#### Aim of the exercise
Copy out, exactly as written, only the line containing "- **Setup Inicial:** 1h" and the lines after it through the end of the records.

#### Given entries
####

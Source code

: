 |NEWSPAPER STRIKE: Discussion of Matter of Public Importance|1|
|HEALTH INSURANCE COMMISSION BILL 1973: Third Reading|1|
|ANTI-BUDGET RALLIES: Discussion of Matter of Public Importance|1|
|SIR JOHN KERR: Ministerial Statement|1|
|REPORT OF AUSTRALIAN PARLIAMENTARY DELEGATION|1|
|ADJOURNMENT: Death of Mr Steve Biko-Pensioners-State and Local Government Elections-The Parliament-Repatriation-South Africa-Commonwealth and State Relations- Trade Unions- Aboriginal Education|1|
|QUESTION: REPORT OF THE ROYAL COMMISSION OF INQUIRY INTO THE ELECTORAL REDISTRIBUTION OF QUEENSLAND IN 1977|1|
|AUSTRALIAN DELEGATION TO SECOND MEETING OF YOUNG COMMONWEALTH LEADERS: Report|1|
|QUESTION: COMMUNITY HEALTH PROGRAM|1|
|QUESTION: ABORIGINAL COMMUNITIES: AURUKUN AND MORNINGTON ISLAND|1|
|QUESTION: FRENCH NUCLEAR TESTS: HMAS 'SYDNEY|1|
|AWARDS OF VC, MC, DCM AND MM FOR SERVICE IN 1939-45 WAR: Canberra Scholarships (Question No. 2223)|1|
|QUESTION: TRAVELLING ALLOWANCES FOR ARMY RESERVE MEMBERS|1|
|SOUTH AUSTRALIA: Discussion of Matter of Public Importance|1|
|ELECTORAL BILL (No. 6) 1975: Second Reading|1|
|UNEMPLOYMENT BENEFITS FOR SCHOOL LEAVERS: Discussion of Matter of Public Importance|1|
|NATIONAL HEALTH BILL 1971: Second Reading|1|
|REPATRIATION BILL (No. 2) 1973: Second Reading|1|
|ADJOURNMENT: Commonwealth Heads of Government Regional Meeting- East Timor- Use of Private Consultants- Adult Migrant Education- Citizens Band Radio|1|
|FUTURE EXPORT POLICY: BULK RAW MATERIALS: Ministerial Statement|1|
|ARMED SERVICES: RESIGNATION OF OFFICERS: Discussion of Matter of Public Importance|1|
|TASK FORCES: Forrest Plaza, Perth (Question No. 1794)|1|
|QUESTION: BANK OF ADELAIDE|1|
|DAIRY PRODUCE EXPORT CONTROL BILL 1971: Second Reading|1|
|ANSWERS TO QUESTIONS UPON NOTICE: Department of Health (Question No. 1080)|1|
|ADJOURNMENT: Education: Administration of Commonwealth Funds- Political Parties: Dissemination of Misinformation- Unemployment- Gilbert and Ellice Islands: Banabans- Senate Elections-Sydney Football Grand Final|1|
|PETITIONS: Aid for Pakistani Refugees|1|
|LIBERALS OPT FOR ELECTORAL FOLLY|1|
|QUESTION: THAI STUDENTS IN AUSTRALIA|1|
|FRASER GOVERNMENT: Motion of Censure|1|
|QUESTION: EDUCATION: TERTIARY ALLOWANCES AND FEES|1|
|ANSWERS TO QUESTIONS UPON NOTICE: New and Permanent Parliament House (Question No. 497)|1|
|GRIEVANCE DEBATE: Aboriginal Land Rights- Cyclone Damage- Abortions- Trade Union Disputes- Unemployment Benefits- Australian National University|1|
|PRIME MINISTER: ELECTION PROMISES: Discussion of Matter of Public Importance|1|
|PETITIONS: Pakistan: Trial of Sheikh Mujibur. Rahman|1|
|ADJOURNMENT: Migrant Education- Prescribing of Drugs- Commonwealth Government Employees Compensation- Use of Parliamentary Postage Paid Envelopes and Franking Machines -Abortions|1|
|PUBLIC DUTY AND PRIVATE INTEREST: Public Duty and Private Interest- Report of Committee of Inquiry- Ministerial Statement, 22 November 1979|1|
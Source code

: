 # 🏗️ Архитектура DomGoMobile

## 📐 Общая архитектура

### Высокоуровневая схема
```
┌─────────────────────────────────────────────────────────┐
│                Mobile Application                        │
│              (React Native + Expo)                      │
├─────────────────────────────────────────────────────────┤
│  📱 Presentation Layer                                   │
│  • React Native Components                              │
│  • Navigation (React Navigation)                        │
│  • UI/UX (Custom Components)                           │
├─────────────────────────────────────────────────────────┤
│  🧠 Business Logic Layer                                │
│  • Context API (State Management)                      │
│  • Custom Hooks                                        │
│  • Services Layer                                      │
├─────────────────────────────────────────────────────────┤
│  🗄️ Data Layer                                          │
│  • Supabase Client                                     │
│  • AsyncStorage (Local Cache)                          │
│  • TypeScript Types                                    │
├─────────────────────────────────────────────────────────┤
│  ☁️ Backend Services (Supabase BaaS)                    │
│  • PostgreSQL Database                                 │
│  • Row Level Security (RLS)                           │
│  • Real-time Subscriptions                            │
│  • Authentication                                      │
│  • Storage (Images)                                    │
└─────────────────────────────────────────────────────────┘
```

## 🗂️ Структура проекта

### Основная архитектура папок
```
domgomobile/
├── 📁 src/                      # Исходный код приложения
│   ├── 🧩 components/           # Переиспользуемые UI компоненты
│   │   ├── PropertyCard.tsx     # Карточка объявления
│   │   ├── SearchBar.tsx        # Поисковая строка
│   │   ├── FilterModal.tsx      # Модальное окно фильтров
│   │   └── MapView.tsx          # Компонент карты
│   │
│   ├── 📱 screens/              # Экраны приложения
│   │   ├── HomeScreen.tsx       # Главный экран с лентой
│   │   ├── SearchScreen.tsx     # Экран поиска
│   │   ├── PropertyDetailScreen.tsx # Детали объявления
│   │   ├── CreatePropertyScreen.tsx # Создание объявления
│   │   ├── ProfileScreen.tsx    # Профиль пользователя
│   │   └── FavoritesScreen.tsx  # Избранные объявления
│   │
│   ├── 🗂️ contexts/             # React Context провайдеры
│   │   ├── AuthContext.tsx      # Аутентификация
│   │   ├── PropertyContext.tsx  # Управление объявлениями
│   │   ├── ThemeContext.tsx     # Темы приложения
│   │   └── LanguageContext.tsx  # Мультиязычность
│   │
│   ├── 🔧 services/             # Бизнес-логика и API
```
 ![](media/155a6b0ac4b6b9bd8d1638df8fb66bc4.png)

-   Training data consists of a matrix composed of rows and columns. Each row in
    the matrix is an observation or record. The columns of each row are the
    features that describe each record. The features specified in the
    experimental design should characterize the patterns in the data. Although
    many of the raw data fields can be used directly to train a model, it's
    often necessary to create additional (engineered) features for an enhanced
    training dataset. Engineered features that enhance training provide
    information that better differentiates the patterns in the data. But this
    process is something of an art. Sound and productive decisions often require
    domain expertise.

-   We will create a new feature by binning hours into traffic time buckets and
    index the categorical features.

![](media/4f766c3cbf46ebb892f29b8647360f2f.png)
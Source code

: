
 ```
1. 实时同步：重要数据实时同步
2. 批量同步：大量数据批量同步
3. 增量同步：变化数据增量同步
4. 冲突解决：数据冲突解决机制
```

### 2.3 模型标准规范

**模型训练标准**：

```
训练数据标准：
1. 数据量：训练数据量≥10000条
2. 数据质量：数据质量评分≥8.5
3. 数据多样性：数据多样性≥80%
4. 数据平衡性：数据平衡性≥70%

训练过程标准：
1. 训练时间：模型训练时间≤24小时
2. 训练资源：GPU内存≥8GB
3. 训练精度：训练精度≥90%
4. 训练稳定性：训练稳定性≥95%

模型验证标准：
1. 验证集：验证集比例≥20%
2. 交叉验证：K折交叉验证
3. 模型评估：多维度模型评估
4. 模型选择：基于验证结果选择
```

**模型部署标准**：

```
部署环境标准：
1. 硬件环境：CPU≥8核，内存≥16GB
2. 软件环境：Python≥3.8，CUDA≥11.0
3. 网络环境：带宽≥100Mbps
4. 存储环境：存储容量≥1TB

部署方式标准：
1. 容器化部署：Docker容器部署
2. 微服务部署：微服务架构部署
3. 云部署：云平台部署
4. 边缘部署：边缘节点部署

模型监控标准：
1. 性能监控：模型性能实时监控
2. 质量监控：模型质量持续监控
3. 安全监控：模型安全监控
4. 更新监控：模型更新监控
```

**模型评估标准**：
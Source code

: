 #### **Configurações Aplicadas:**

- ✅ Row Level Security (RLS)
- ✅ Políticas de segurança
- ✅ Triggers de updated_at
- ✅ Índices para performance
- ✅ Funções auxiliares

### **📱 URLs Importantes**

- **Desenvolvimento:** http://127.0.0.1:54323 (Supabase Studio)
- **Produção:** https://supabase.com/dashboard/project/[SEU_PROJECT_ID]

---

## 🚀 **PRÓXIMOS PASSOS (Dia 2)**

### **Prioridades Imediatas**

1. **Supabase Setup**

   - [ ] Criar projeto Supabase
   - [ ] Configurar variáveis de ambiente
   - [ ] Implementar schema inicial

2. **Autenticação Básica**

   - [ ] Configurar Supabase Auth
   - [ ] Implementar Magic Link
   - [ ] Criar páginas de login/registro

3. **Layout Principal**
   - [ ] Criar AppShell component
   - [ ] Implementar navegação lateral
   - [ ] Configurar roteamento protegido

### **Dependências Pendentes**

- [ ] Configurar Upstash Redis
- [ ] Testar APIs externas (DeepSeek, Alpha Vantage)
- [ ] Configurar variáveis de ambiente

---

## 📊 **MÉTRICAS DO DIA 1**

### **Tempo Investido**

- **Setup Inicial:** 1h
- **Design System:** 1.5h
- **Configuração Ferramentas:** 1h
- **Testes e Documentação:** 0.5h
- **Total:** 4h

####

#### Written solution
- **Setup Inicial:** 1h
- **Design System:** 1.5h
- **Configuração Ferramentas:** 1h
- **Testes e Documentação:** 0.5h
- **Total:** 4h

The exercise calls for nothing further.